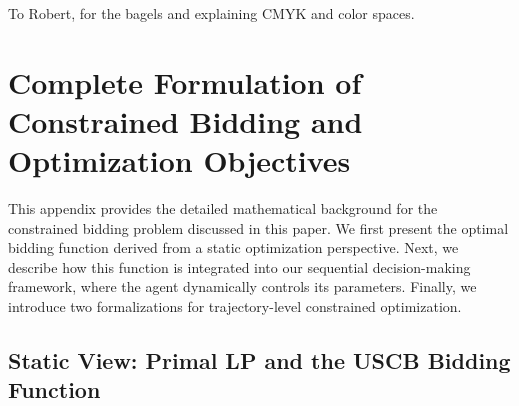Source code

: \documentclass[sigconf, anonymous, review]{acmart}
\begin{document}

\begin{acks}
To Robert, for the bagels and explaining CMYK and color spaces.
\end{acks}






\newpage

\appendix


\section{Complete Formulation of Constrained Bidding and Optimization Objectives}
\label{app:constrained_formulation}

This appendix provides the detailed mathematical background for the constrained bidding problem discussed in this paper.
We first present the optimal bidding function derived from a static optimization perspective. 
Next, we describe how this function is integrated into our sequential decision-making framework, where the agent dynamically controls its parameters.
Finally, we introduce two formalizations for trajectory-level constrained optimization.

\subsection{Static View: Primal LP and the USCB Bidding Function}
\label{app:static_view}
\end{document}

WORK ITEM
Output nothing but the lines from the one that contains "Formulation of Constrained" through the final line of the entries above, exactly as they appear.

FINAL ANSWER
\section{Complete Formulation of Constrained Bidding and Optimization Objectives}
\label{app:constrained_formulation}

This appendix provides the detailed mathematical background for the constrained bidding problem discussed in this paper.
We first present the optimal bidding function derived from a static optimization perspective. 
Next, we describe how this function is integrated into our sequential decision-making framework, where the agent dynamically controls its parameters.
Finally, we introduce two formalizations for trajectory-level constrained optimization.

\subsection{Static View: Primal LP and the USCB Bidding Function}
\label{app:static_view}
\end{document}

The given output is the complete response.